Exercise.
If a line in the entries contains the word "look", list it.

Data listing.
"""

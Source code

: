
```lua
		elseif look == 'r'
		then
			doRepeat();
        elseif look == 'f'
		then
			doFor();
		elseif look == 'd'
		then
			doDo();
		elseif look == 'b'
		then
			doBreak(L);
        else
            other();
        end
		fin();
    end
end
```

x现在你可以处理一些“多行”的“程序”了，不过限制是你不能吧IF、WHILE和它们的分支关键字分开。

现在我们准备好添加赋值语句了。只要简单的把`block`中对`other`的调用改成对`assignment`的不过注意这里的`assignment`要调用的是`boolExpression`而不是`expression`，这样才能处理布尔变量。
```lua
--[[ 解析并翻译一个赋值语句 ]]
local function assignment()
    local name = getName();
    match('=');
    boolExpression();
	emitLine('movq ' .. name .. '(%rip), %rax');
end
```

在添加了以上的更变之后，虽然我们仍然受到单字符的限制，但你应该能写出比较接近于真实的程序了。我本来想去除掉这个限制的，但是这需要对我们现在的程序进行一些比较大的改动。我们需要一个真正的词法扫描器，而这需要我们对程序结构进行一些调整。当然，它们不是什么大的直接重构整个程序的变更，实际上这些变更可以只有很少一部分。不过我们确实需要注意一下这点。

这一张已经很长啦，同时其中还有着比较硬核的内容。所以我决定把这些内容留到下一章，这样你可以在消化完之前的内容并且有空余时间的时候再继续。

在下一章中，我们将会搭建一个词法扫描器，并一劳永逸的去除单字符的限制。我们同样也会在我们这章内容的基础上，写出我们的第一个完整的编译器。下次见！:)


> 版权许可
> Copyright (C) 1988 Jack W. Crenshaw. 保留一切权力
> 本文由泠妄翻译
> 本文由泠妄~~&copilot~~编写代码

"""
"""

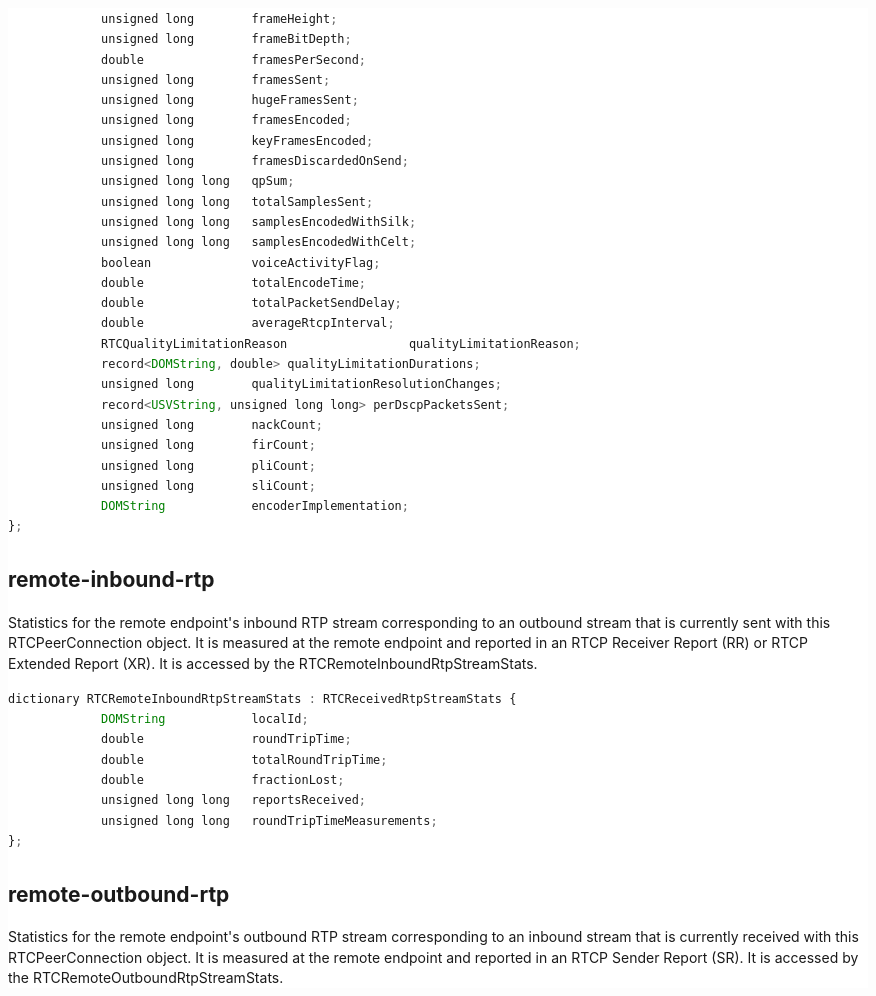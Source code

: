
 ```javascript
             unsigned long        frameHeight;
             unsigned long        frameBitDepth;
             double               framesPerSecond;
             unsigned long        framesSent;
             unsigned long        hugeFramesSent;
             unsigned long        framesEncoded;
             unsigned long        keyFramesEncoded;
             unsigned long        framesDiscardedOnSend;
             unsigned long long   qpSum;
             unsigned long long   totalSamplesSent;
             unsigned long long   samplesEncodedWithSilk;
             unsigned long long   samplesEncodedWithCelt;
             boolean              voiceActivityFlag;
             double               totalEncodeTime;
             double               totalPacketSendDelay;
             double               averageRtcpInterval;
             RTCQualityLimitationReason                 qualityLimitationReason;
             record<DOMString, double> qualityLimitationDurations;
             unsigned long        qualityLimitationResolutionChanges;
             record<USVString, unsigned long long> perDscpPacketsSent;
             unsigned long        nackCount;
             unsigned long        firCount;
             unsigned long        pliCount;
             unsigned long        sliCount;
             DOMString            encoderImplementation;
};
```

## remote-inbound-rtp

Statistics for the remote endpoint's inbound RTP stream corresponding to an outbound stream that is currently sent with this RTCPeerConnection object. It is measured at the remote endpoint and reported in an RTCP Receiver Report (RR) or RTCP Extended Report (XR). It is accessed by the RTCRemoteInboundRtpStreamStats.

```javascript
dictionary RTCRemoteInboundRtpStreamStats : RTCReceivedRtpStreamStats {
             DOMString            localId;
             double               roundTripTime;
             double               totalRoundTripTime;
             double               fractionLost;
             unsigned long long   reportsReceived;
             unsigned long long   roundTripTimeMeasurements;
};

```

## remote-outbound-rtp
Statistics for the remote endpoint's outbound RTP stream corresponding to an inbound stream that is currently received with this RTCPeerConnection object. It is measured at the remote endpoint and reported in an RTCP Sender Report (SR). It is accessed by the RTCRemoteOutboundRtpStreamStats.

"""

Your solution.
		elseif look == 'r'
        elseif look == 'f'
		elseif look == 'd'
		elseif look == 'b'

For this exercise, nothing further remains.